• _Problem description_: The required output is the line that contains "登录 GitHub →" through the last line of the data, retyped verbatim and with nothing added.

• _Stored dataset items_:
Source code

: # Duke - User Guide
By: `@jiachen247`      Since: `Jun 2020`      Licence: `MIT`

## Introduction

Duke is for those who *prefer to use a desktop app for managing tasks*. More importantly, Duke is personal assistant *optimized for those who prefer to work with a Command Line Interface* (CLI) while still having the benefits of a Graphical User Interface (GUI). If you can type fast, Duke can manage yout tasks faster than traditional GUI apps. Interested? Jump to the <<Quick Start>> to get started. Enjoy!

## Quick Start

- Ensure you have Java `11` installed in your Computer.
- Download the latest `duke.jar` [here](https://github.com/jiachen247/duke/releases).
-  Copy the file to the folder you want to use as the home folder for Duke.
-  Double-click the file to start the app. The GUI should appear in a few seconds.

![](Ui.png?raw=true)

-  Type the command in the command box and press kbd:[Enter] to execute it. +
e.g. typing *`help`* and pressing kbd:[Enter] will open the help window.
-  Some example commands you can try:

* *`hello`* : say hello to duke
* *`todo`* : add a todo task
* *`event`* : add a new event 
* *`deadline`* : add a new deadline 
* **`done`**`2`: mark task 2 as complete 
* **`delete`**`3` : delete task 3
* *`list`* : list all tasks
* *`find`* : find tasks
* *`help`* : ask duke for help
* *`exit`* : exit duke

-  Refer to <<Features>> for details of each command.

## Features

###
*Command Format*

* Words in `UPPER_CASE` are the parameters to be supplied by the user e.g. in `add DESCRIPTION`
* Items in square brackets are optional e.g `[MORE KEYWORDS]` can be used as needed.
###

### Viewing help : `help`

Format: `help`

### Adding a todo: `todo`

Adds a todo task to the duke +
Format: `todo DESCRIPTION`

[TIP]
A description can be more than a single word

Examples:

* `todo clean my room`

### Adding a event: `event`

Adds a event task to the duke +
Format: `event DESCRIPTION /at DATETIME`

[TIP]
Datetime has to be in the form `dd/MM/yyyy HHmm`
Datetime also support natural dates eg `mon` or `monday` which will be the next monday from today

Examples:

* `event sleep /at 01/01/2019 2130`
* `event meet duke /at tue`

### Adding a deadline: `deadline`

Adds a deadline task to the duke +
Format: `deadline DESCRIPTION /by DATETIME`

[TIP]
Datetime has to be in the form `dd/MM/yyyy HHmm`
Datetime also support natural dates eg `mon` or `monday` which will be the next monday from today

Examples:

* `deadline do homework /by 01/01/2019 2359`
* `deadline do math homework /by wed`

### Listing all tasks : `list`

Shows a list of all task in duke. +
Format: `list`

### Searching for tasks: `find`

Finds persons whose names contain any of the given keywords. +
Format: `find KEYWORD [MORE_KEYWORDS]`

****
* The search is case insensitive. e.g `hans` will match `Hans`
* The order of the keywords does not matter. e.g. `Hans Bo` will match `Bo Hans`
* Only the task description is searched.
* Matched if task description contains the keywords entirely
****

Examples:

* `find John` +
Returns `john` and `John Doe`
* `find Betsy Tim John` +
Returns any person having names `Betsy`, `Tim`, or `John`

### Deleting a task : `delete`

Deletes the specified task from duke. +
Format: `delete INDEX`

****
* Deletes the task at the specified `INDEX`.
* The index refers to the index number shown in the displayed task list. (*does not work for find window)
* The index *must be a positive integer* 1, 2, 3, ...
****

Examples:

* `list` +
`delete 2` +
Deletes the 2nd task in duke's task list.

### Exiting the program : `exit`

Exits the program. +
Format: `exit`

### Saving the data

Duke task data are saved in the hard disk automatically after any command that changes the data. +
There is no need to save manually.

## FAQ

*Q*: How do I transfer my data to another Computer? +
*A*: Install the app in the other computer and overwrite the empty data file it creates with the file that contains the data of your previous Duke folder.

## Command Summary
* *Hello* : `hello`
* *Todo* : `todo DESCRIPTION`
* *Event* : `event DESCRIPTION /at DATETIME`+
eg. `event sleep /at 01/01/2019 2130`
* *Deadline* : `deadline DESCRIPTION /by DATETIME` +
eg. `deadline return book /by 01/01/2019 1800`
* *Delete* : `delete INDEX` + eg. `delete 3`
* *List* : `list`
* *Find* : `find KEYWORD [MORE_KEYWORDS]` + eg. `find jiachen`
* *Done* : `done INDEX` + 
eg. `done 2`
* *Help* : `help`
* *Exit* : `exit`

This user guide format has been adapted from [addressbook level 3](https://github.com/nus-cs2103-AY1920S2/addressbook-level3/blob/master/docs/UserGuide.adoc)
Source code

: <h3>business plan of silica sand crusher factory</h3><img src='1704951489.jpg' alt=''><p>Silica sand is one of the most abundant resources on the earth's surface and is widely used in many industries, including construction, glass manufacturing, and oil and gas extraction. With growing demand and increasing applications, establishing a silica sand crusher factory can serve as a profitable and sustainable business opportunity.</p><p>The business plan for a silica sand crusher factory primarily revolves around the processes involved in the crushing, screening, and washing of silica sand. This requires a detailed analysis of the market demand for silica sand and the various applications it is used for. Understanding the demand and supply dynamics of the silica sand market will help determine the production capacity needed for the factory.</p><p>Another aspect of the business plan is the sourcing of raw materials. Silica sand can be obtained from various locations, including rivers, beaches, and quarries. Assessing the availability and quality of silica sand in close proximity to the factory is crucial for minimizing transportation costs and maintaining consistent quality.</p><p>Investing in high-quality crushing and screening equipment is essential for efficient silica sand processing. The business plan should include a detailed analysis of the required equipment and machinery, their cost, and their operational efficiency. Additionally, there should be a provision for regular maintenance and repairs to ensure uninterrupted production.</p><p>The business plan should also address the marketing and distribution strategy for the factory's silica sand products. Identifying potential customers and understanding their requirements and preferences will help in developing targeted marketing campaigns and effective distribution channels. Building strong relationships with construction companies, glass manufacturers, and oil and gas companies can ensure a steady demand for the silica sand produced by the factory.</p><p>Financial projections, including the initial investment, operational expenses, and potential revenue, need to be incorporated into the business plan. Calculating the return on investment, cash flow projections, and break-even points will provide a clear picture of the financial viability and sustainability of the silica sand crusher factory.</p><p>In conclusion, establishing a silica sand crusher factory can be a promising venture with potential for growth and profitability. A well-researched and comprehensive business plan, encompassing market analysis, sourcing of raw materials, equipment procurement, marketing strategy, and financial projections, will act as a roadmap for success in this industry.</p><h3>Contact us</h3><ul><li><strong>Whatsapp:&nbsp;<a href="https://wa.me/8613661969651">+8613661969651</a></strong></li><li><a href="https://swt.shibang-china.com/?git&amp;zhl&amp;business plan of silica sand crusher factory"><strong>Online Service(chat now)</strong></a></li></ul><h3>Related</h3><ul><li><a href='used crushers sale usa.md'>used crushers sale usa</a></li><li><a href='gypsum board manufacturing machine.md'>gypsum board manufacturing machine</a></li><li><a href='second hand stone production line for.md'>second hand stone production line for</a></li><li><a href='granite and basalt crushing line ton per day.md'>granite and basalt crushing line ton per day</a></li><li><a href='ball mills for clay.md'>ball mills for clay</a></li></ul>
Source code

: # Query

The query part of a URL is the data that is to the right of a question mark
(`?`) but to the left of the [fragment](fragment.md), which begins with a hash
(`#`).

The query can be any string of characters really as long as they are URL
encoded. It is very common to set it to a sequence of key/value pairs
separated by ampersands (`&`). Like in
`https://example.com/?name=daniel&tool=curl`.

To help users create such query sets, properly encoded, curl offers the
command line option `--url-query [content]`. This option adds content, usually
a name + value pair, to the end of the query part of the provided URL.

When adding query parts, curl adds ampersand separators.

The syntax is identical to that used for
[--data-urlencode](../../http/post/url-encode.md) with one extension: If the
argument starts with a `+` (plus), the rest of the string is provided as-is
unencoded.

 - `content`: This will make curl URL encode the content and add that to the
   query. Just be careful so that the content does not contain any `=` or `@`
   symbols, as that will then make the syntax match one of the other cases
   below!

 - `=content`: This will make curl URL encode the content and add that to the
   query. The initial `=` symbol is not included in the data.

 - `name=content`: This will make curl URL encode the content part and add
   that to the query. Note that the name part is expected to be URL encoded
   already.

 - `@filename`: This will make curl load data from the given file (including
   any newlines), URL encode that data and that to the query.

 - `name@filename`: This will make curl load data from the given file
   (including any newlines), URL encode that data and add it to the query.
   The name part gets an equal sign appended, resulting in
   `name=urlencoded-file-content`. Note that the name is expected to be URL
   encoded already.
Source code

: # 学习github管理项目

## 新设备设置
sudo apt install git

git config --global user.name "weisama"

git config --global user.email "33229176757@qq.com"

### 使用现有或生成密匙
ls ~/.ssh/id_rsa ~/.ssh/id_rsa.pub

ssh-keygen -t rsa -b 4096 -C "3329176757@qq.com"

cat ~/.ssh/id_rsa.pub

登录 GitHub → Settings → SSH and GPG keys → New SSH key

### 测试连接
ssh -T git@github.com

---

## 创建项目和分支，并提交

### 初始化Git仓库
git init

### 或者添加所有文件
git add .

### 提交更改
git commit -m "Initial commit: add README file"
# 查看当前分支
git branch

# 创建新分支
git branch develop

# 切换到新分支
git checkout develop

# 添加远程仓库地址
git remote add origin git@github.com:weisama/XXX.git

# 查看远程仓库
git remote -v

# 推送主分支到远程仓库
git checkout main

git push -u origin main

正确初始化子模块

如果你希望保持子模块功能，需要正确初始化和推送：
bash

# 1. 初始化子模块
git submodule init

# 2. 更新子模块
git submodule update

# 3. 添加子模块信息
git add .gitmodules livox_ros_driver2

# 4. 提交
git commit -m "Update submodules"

• _Task solution_:
登录 GitHub → Settings → SSH and GPG keys → New SSH key

### 测试连接
ssh -T git@github.com

---

## 创建项目和分支，并提交

### 初始化Git仓库
git init

### 或者添加所有文件
git add .

### 提交更改
git commit -m "Initial commit: add README file"
# 查看当前分支
git branch

# 创建新分支
git branch develop

# 切换到新分支
git checkout develop

# 添加远程仓库地址
git remote add origin git@github.com:weisama/XXX.git

# 查看远程仓库
git remote -v

# 推送主分支到远程仓库
git checkout main

git push -u origin main

正确初始化子模块

如果你希望保持子模块功能，需要正确初始化和推送：
bash

# 1. 初始化子模块
git submodule init

# 2. 更新子模块
git submodule update

# 3. 添加子模块信息
git add .gitmodules livox_ros_driver2

# 4. 提交
git commit -m "Update submodules"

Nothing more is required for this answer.